It's not recommended to use nconnect and sec=krb5* mount options together. Using these options together can cause performance degradation.


_netdev - This is not really an NFS client mount option. This forces systemd to consider the mount unit a network mount and systemd should mount it only after the network is available. Usually, detection works fine and this mount option is not needed. Using this option overrides the detection and specifies that the mount requires network.


CIFS (SMB) client mount options

CIFS, or the Common Internet File System, is a dialect of the Server Message Block (SMB) protocol. The SMB3 protocol is the successor to the CIFS (SMB) protocol and is supported by most Windows servers, Azure (cloud storage), Macs and many other commercial servers and Network Attached Storage appliances as well as by the popular Open Source server Samba.


CIFS is not a separate protocol but rather a specific implementation or version of the SMB protocol. Modern systems and Microsoft itself now recommend against using CIFS (which corresponds to SMB 1.0) in favor of newer, more secure, and better-performing SMB versions, such as SMB 3.0 and above. Modern SMB versions offer significantly more functionality and efficiency, which CIFS lacks.

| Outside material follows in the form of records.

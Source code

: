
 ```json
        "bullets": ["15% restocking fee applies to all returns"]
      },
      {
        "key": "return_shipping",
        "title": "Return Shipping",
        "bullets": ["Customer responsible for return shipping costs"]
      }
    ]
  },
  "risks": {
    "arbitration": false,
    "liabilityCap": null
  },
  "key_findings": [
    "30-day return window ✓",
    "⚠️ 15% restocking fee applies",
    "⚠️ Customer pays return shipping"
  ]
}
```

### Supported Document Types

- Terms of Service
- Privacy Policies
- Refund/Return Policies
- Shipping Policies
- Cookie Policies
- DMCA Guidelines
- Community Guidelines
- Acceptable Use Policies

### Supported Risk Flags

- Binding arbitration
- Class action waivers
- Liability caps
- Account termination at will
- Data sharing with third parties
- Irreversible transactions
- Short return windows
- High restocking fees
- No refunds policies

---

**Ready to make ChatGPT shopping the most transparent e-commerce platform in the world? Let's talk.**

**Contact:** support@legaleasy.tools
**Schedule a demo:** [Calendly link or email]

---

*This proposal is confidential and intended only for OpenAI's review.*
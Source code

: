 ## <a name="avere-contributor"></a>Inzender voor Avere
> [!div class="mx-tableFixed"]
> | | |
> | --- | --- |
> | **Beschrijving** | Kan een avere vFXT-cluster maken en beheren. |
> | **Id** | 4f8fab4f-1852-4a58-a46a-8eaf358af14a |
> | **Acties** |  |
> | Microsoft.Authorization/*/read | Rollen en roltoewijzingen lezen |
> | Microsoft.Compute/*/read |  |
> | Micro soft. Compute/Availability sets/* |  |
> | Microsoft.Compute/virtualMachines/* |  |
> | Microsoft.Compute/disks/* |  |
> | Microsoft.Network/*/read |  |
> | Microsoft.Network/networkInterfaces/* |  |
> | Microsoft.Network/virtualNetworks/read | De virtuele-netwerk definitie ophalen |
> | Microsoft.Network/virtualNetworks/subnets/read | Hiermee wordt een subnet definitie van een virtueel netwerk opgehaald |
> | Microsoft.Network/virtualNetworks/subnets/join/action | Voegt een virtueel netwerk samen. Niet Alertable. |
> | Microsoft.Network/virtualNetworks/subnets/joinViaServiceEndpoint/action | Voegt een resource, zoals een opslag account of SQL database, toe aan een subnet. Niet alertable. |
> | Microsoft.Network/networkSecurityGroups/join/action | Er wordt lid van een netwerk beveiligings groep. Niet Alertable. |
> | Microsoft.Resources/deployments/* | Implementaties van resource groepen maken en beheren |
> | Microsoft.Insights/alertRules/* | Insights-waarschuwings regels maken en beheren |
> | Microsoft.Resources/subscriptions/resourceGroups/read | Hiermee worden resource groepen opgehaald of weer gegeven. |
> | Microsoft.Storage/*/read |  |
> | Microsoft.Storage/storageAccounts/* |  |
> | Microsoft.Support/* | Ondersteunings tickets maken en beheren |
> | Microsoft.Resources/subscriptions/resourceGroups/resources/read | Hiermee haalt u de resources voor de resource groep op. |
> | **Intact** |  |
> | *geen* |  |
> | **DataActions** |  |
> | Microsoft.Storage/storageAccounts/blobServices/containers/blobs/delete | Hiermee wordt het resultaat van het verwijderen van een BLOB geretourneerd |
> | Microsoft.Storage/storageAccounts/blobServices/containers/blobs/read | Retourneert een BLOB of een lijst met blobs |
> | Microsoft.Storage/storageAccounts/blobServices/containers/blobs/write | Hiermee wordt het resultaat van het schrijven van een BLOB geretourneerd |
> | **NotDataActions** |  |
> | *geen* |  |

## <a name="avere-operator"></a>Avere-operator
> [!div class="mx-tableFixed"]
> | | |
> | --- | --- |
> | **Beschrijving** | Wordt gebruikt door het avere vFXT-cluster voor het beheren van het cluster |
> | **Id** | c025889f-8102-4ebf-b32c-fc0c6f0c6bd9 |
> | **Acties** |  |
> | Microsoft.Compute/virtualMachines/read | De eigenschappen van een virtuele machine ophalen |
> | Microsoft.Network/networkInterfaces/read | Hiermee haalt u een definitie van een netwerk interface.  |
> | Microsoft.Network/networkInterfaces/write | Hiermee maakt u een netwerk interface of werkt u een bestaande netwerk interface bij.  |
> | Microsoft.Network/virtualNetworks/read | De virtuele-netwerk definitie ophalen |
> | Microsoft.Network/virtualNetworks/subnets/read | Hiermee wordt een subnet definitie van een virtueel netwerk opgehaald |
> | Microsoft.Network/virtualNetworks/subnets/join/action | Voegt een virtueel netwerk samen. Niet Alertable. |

This section is currently under development. More information about CIFS will be added in the near future.


Check if the storage is running in sync or async mode

The Linux dd command can bypass Linux cache (oflag=dsync) and write data to the storage synchronously. If the two commands below produce the same results, then the NFS client is using a sync mode. For async mode the second command will return a significantly high transfer rate (see example below). The chosen block size 1460 fills one network packet.


dd if=/dev/zero of=<shared storage mount point>/test.small bs=1460 count=1000 oflag=dsync


dd if=/dev/zero of=<shared storage mount point>/test.small bs=1460 count=1000


Example results of the dd command writing to root local filesystem which definitely uses Linux cache.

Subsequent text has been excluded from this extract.